Scan the data below and give the number of lines that include the word "this", with no other words.

**** Supplied material

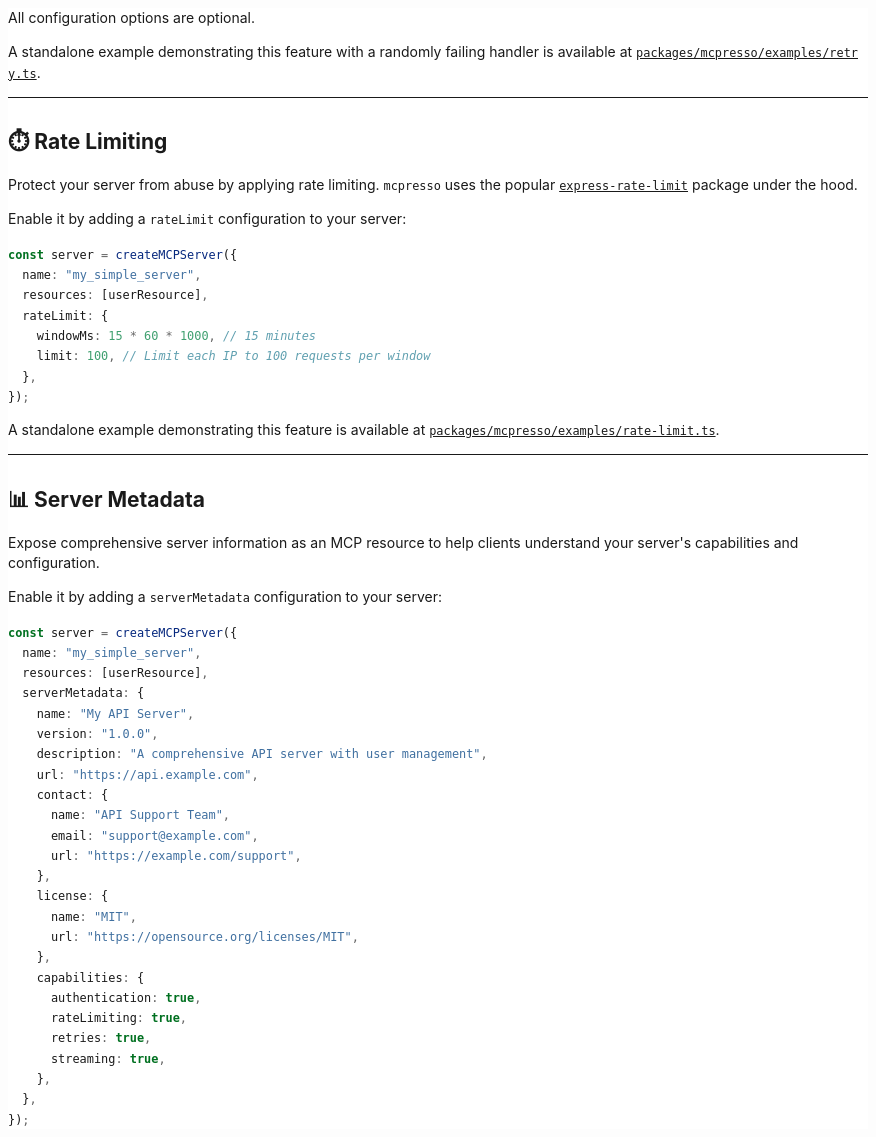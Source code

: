 All configuration options are optional.

A standalone example demonstrating this feature with a randomly failing handler is available at [`packages/mcpresso/examples/retry.ts`](./examples/retry.ts).

---

## ⏱️ Rate Limiting

Protect your server from abuse by applying rate limiting. `mcpresso` uses the popular [`express-rate-limit`](https://www.npmjs.com/package/express-rate-limit) package under the hood.

Enable it by adding a `rateLimit` configuration to your server:

```ts
const server = createMCPServer({
  name: "my_simple_server",
  resources: [userResource],
  rateLimit: {
    windowMs: 15 * 60 * 1000, // 15 minutes
    limit: 100, // Limit each IP to 100 requests per window
  },
});
```

A standalone example demonstrating this feature is available at [`packages/mcpresso/examples/rate-limit.ts`](./examples/rate-limit.ts).

---

## 📊 Server Metadata

Expose comprehensive server information as an MCP resource to help clients understand your server's capabilities and configuration.

Enable it by adding a `serverMetadata` configuration to your server:

```ts
const server = createMCPServer({
  name: "my_simple_server",
  resources: [userResource],
  serverMetadata: {
    name: "My API Server",
    version: "1.0.0",
    description: "A comprehensive API server with user management",
    url: "https://api.example.com",
    contact: {
      name: "API Support Team",
      email: "support@example.com",
      url: "https://example.com/support",
    },
    license: {
      name: "MIT",
      url: "https://opensource.org/licenses/MIT",
    },
    capabilities: {
      authentication: true,
      rateLimiting: true,
      retries: true,
      streaming: true,
    },
  },
});
```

********

• [Answer area] 2